A table's fully qualified name to save results (output_table).
The name of the column with the h3 indexes (index_col).
The name of the column with the date (date_col).
The name of the column with the values to use for the spacetime Getis-Ord computation (value_col).
The size of the k-ring (size). This is the spatial lag used for computing the corresponding Gi* statistic. In our case, we will take 1 ring around each h3 cell.
The time unit (time_freq). Equivalent to the h3 resolution for space aggregation time_freq is the time aggregation we will use. We select week as our unit of time aggregation.
The size of the time bandwidth (time_bw). This determines the neighboring weeks to be considered for calculating the corresponding Gi* statistic. For this example, we will take 2 weeks, i.e., for every week, we consider the two prior and the two posterior weeks as neighbors.
The kernel functions to be used for spatial (kernel) and time weights (kernel_time). For this example, we use uniform kernel for space and quartic kernel for time.

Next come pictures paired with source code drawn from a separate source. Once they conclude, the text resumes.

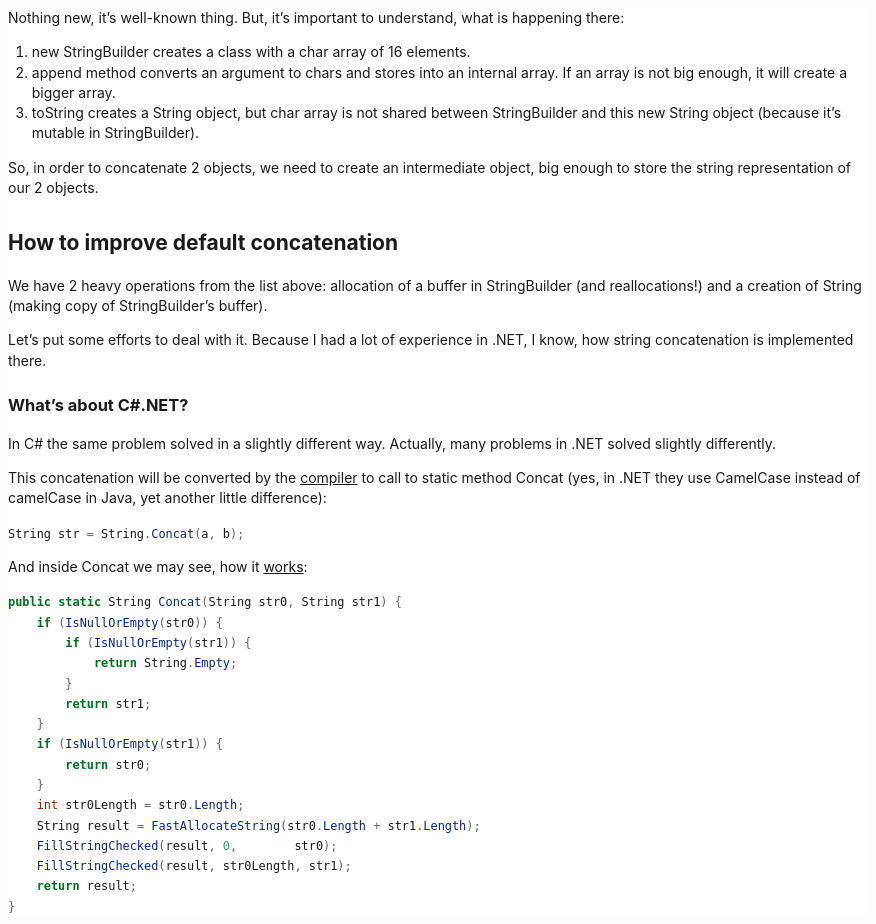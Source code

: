 Nothing new, it’s well-known thing. But, it’s important to understand,
what is happening there:

1. new StringBuilder creates a class with a char array of 16 elements.
2. append method converts an argument to chars and stores into an internal array.
  If an array is not big enough, it will create a bigger array.
3. toString creates a String object, but char array is not shared between
  StringBuilder and this new String object (because it’s mutable in StringBuilder).

So, in order to concatenate 2 objects, we need to create an intermediate object,
big enough to store the string representation of our 2 objects.

## How to improve default concatenation

We have 2 heavy operations from the list above: allocation of a buffer in
StringBuilder (and reallocations!) and a creation of String
(making copy of StringBuilder’s buffer).

Let’s put some efforts to deal with it. Because I had a lot of experience
in .NET, I know, how string concatenation is implemented there.

### What’s about C#.NET?

In C# the same problem solved in a slightly different way. Actually, many
problems in .NET solved slightly differently.

This concatenation will be converted by the [compiler](https://ericlippert.com/2013/06/17/string-concatenation-behind-the-scenes-part-one/)
to call to static method Concat (yes, in .NET they use CamelCase instead of
camelCase in Java, yet another little difference):

```csharp
String str = String.Concat(a, b);
```

And inside Concat we may see, how it [works](https://referencesource.microsoft.com/#mscorlib/system/string.cs,3133):

```csharp
public static String Concat(String str0, String str1) {
    if (IsNullOrEmpty(str0)) {
        if (IsNullOrEmpty(str1)) {
            return String.Empty;
        }
        return str1;
    }
    if (IsNullOrEmpty(str1)) {
        return str0;
    }
    int str0Length = str0.Length;
    String result = FastAllocateString(str0.Length + str1.Length);
    FillStringChecked(result, 0,        str0);
    FillStringChecked(result, str0Length, str1);
    return result;
}
```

And returns a table with the following schema:

index: H3 spatial index at the provided resolution, same as input
date: date-time at the provided resolution, same as input
gi: the z-score
p-value: The two-tail p-value

Running the following, we compute the Getis Ord Gi* for each H3 cell and week. It is saved in your own table MYDB.MYSCHEMA.BCN_ACCIDENTS_COUNT_GRID_STGI.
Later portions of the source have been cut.